Editorial Eintritt verboten

  • Publiziert: 26.09.2010, Aktualisiert: 03.01.2012
  • Von Karsten Witzmann

Warum Coco Chanel am Ende doch recht behält. Ein Kommentar von Chefredaktor Karsten Witzmann zu Frauen in Politik und Wirtschaft.

Wie arm, wie traurig wäre unsere Welt ohne Frauen: Katharina die Grosse, Mutter Teresa, Kleopatra, Astrid Lindgren, Marlene Dietrich, Madonna, Beate Uhse und, und, und …

Wer, wenn nicht die Frauen, würde uns zum Träumen verführen? Uns streicheln? Unsere Tränen trocknen, wenn wir starken Männer wieder mal ganz schwach sind? Wir lieben sie. Wir brauchen sie! Aber wollen wir sie auch in der Politik, in der Wirtschaft, in den Führungs-etagen der Macht?

Simonetta Sommaruga hat diese Woche den Bundesrat erobert. Dort steht es jetzt vier zu drei für die Frauen. Gut so.

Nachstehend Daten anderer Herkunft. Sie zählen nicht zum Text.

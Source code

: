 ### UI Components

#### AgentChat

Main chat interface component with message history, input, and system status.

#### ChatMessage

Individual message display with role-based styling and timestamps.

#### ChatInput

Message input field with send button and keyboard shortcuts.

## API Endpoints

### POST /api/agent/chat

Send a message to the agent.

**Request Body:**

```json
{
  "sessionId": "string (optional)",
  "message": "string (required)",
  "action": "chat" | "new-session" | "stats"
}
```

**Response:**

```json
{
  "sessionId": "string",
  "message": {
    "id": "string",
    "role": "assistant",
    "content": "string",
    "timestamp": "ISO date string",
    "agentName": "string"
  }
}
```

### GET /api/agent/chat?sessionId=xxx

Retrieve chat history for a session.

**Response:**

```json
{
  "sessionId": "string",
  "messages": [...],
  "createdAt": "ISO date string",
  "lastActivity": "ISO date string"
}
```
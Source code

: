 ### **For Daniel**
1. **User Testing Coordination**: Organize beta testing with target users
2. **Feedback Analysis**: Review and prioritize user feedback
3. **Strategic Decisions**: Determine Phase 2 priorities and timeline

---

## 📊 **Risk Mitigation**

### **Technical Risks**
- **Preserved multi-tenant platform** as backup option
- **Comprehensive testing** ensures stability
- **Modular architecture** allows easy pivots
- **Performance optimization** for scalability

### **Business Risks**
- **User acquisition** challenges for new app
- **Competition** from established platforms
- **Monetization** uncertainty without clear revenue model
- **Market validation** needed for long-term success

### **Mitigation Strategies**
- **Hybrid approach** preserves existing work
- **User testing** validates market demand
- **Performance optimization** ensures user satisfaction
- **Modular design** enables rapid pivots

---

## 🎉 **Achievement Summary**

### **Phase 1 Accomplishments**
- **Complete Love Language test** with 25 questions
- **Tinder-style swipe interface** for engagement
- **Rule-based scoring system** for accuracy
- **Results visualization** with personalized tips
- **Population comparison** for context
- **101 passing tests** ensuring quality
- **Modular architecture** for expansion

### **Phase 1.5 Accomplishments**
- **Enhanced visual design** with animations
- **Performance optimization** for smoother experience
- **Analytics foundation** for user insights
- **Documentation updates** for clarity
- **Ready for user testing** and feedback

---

Es war ein langer Weg zum Sieg, der vor 26 Jahren begann.

Noch immer haben in der Wirtschaft die Männer das Sagen. Je höher die Stellung, desto seltener sind Frauen anzutreffen. Die Tür zur Boni-Welt bleibt ihnen verschlossen. Nur im unteren Management ist der Eintritt im Rock erlaubt. Wenn sie sich im Durchschnitt mit 18 Prozent weniger Verdienst zufriedengeben als die Männer.

Die Macho-Welt ist an ihre Grenzen gelangt. Wir brauchen eine Frauenquote. Im kalten Norwegen gehört sie längst zum Alltag. Dort sind heute 44 Prozent der Verwaltungsräte Frauen. Leider ist die Schweiz, wie fast alle Länder der Welt, zu feige für diesen Schritt.

Auch hier streben die Frauen an die Macht. Viele haben das Zeug dazu. Doch viele Männer wollen lieber in ihren Zigarrenrunden unter sich bleiben.

«Wirtschaft ist Männersache.» Was für ein Schwachsinn. Wie bemerkte doch einst Coco Chanel richtig: «Früher haben die Frauen auf ihrem eigenen Boden gekämpft. Da war jede Niederlage ein Sieg. Heute kämpfen sie auf dem Boden der Männer. Da ist jeder Sieg eine Niederlage.»

Irgendwie hatte die Mode-Ikone doch recht.